Information provided:
- - - - -
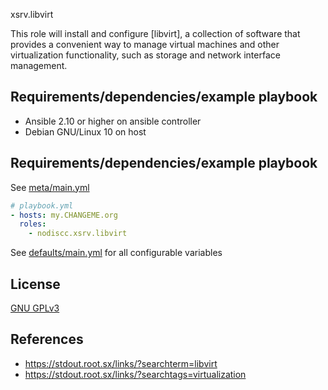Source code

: xsrv.libvirt

This role will install and configure [libvirt], a collection of software that provides a convenient way to manage virtual machines and other virtualization functionality, such as storage and network interface management.


## Requirements/dependencies/example playbook

- Ansible 2.10 or higher on ansible controller
- Debian GNU/Linux 10 on host


## Requirements/dependencies/example playbook

See [meta/main.yml](meta/main.yml)

```yaml
# playbook.yml
- hosts: my.CHANGEME.org
  roles:
    - nodiscc.xsrv.libvirt
```

See [defaults/main.yml](defaults/main.yml) for all configurable variables

## License


[GNU GPLv3](../../LICENSE)

## References

- https://stdout.root.sx/links/?searchterm=libvirt
- https://stdout.root.sx/links/?searchtags=virtualization

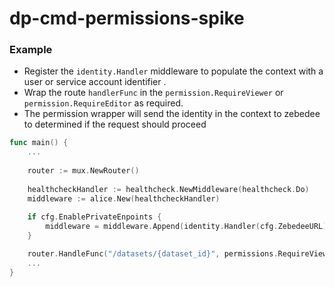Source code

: # dp-cmd-permissions-spike

### Example
- Register the `identity.Handler` middleware to populate the context with a user or service account identifier .
- Wrap the route `handlerFunc` in the `permission.RequireViewer` or `permission.RequireEditor` as required.
- The permission wrapper will send the identity in the context to zebedee to determined if the request should proceed


```go
func main() {
    ...
    
    router := mux.NewRouter()
    
    healthcheckHandler := healthcheck.NewMiddleware(healthcheck.Do)
    middleware := alice.New(healthcheckHandler)
    
    if cfg.EnablePrivateEnpoints {
        middleware = middleware.Append(identity.Handler(cfg.ZebedeeURL))
    }

    router.HandleFunc("/datasets/{dataset_id}", permissions.RequireViewer(GetDataset()))
    ...
}
```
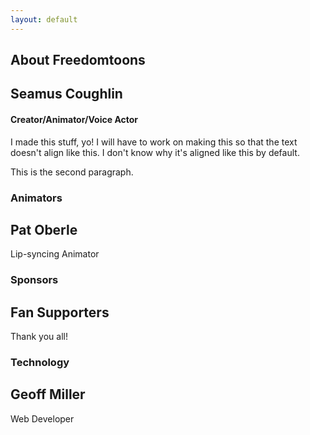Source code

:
 ```yaml
---
layout: default
---
```

## About Freedomtoons

## Seamus Coughlin

#### Creator/Animator/Voice Actor

I made this stuff, yo! I will have to work on making this so that the text doesn't align like this. I don't know why it's aligned like this by default.

This is the second paragraph.

### Animators

## Pat Oberle

Lip-syncing Animator

### Sponsors

## Fan Supporters

Thank you all!

### Technology

## Geoff Miller

Web Developer
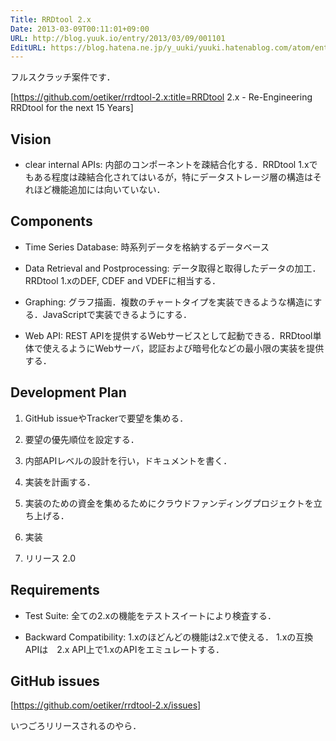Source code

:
 ```yaml
---
Title: RRDtool 2.x
Date: 2013-03-09T00:11:01+09:00
URL: http://blog.yuuk.io/entry/2013/03/09/001101
EditURL: https://blog.hatena.ne.jp/y_uuki/yuuki.hatenablog.com/atom/entry/13425511277527131793
---
```


フルスクラッチ案件です．

[https://github.com/oetiker/rrdtool-2.x:title=RRDtool 2.x - Re-Engineering RRDtool for the next 15 Years]


## Vision

- clear internal APIs: 内部のコンポーネントを疎結合化する．RRDtool 1.xでもある程度は疎結合化されてはいるが，特にデータストレージ層の構造はそれほど機能追加には向いていない．


## Components

- Time Series Database: 時系列データを格納するデータベース

- Data Retrieval and Postprocessing: データ取得と取得したデータの加工．RRDtool 1.xのDEF, CDEF and VDEFに相当する．

- Graphing: グラフ描画．複数のチャートタイプを実装できるような構造にする．JavaScriptで実装できるようにする．

- Web API: REST APIを提供するWebサービスとして起動できる．RRDtool単体で使えるようにWebサーバ，認証および暗号化などの最小限の実装を提供する．


## Development Plan

1. GitHub issueやTrackerで要望を集める．

2. 要望の優先順位を設定する．

3. 内部APIレベルの設計を行い，ドキュメントを書く．

4. 実装を計画する．

5. 実装のための資金を集めるためにクラウドファンディングプロジェクトを立ち上げる．

6. 実装

7. リリース 2.0

## Requirements

- Test Suite: 全ての2.xの機能をテストスイートにより検査する．

- Backward Compatibility: 1.xのほどんどの機能は2.xで使える． 1.xの互換APIは　2.x API上で1.xのAPIをエミュレートする．

## GitHub issues

[https://github.com/oetiker/rrdtool-2.x/issues]

いつごろリリースされるのやら．
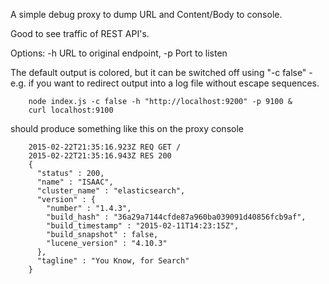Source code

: A simple debug proxy to dump URL and Content/Body to console.

Good to see traffic of REST API's.

Options: -h URL to original endpoint, -p Port to listen

The default output is colored, but it can be switched off using "-c false" - e.g. if you want to redirect output into a log file without escape sequences.

```
	node index.js -c false -h "http://localhost:9200" -p 9100 &  
	curl localhost:9100 
```
    
should produce something like this on the proxy console

```
	2015-02-22T21:35:16.923Z REQ GET /
	2015-02-22T21:35:16.943Z RES 200
	{
	  "status" : 200,
	  "name" : "ISAAC",
	  "cluster_name" : "elasticsearch",
	  "version" : {
	    "number" : "1.4.3",
	    "build_hash" : "36a29a7144cfde87a960ba039091d40856fcb9af",
	    "build_timestamp" : "2015-02-11T14:23:15Z",
	    "build_snapshot" : false,
	    "lucene_version" : "4.10.3"
	  },
	  "tagline" : "You Know, for Search"
	}
```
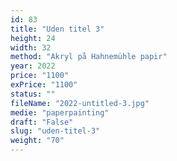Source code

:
 ```yaml
---
id: 83
title: "Uden titel 3"
height: 24
width: 32
method: "Akryl på Hahnemühle papir"
year: 2022
price: "1100"
exPrice: "1100"
status: ""
fileName: "2022-untitled-3.jpg"
medie: "paperpainting"
draft: "False"
slug: "uden-titel-3"
weight: "70"
---
```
- - - - -
About this task: Copy the lines of the entries above that mention "links".

Solution for this task:
- https://stdout.root.sx/links/?searchterm=libvirt
- https://stdout.root.sx/links/?searchtags=virtualization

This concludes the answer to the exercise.